| Activity |
The answer should consist of each line from the data below that includes "falta".

Source texts of formatted documents

───

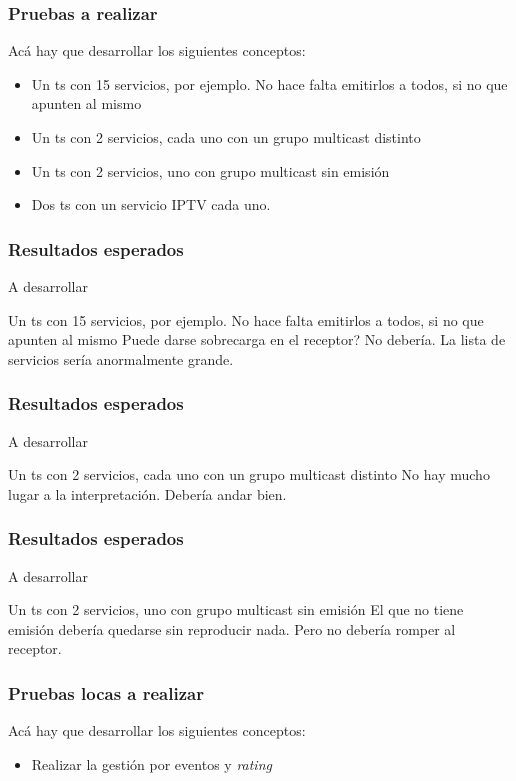 \documentclass[a4paper,11pt]{beamer}
\begin{document}
\begin{frame}
\frametitle{Pruebas a realizar}
Acá hay que desarrollar los siguientes conceptos:
\begin{itemize}
\item Un ts con 15 servicios, por ejemplo. No hace falta emitirlos a todos, si no que apunten al mismo
\item Un ts con 2 servicios, cada uno con un grupo multicast distinto
\item Un ts con 2 servicios, uno con grupo multicast sin emisión
\item Dos ts con un servicio IPTV cada uno.
\end{itemize}
\end{frame}

\begin{frame}
\frametitle{Resultados esperados}
A desarrollar

Un ts con 15 servicios, por ejemplo. No hace falta emitirlos a todos, si no que apunten al mismo
Puede darse sobrecarga en el receptor? No debería. La lista de servicios sería anormalmente grande.
\end{frame}

\begin{frame}
\frametitle{Resultados esperados}
A desarrollar

Un ts con 2 servicios, cada uno con un grupo multicast distinto
No hay mucho lugar a la interpretación. Debería andar bien.
\end{frame}

\begin{frame}
\frametitle{Resultados esperados}
A desarrollar

Un ts con 2 servicios, uno con grupo multicast sin emisión
El que no tiene emisión debería quedarse sin reproducir nada. Pero no debería romper al receptor.
\end{frame}



\begin{frame}
\frametitle{Pruebas locas a realizar}
Acá hay que desarrollar los siguientes conceptos:
\begin{itemize}
\item Realizar la gestión por eventos y \emph{rating}

\end{itemize}
\end{frame}
\end{document}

───

| Written solution |
\item Un ts con 15 servicios, por ejemplo. No hace falta emitirlos a todos, si no que apunten al mismo
Un ts con 15 servicios, por ejemplo. No hace falta emitirlos a todos, si no que apunten al mismo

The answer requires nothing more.